Step 1 :The function is \(f(x)=-x^{3}-9 x^{2}-15 x-2\).
Step 2 :The derivative of the function is \(f'(x)=-3x^{2}-18x-15\).
Step 3 :Setting the derivative equal to zero gives us the equation \(-3x^{2}-18x-15=0\).
Step 4 :We can factor out a -3 to simplify the equation: \(x^{2}+6x+5=0\).
Step 5 :Factoring the quadratic gives us \((x+1)(x+5)=0\).
Step 6 :Setting each factor equal to zero gives us the critical points \(x=-1\) and \(x=-5\).
Step 7 :The second derivative of the function is \(f''(x)=-6x-18\).
Step 8 :Substituting \(x=-1\) into the second derivative gives us \(f''(-1)=-6(-1)-18=6-18=-12\), which is less than zero, so \(x=-1\) is a local maximum.
Step 9 :Substituting \(x=-5\) into the second derivative gives us \(f''(-5)=-6(-5)-18=30-18=12\), which is greater than zero, so \(x=-5\) is a local minimum.
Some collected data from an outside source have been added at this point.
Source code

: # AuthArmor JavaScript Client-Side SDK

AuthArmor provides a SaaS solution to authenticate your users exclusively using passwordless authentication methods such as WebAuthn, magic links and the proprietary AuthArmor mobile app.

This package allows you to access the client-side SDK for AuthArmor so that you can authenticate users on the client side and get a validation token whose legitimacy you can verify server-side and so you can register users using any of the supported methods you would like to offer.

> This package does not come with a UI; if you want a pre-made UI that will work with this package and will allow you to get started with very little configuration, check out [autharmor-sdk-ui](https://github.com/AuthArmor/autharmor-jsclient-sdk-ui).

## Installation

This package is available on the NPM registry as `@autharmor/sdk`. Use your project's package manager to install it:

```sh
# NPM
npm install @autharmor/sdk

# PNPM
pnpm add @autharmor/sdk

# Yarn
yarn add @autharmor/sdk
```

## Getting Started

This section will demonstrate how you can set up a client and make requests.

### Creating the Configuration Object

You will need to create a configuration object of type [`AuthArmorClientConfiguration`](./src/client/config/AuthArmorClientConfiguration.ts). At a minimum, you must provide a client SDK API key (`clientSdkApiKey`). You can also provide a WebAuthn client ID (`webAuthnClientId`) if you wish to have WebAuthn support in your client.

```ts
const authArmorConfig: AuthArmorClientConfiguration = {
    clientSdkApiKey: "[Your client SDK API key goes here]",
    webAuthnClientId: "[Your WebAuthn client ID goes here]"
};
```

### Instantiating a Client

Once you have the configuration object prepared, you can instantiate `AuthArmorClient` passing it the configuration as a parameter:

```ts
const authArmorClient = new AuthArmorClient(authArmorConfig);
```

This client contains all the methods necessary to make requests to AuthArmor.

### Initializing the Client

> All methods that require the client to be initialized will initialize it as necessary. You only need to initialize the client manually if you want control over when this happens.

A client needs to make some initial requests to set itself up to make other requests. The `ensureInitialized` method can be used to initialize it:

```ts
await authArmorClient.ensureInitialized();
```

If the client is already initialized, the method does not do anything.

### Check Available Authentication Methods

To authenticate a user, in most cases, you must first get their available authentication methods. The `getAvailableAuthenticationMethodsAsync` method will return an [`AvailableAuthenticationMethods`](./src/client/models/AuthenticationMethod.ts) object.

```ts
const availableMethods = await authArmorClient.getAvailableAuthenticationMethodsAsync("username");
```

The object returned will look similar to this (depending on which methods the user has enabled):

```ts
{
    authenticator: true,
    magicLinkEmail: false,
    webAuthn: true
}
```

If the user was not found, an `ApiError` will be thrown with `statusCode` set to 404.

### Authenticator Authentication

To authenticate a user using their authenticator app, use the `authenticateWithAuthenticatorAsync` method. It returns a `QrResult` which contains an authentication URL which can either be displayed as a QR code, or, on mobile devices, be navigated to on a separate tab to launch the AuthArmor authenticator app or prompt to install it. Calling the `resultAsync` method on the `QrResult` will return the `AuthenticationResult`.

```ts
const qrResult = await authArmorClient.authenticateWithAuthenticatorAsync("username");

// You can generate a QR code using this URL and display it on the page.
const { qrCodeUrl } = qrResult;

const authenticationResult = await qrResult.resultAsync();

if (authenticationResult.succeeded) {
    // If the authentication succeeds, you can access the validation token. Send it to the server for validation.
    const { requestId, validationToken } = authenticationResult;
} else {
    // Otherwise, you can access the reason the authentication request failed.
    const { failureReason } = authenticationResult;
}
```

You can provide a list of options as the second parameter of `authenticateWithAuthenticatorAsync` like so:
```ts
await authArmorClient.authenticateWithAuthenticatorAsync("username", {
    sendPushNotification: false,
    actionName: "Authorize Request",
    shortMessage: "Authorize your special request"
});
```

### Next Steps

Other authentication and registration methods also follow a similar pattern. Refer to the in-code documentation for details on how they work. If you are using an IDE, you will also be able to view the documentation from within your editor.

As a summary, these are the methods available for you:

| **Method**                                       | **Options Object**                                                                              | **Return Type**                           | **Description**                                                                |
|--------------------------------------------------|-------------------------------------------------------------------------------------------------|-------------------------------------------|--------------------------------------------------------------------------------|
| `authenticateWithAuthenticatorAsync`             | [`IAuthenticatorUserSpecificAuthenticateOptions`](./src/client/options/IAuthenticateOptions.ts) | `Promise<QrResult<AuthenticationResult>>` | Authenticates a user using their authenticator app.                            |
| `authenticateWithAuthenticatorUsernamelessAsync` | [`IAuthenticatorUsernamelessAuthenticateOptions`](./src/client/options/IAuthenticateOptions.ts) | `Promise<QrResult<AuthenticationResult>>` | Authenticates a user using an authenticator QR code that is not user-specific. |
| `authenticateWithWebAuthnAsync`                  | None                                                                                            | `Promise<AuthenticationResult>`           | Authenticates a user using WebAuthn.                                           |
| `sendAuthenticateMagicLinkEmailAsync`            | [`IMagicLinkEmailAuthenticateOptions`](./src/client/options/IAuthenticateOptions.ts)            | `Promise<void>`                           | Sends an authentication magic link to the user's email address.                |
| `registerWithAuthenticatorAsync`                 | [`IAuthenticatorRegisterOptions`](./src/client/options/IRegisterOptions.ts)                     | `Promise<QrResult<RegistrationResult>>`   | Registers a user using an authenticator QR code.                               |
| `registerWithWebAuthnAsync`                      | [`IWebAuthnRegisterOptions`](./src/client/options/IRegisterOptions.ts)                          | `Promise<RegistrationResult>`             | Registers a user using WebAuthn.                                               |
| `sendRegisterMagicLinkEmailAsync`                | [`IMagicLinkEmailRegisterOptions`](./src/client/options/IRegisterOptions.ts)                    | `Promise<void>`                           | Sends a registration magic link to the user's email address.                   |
Step 10 :For \(x=-1\), \(f(-1)=-(-1)^{3}-9(-1)^{2}-15(-1)-2=1-9+15-2=5\).
Step 11 :For \(x=-5\), \(f(-5)=-(-5)^{3}-9(-5)^{2}-15(-5)-2=-125-225+75-2=-277\).
Step 12 :\(\boxed{\text{So, the local minimum is -277 at } x=-5 \text{ and the local maximum is 5 at } x=-1}\).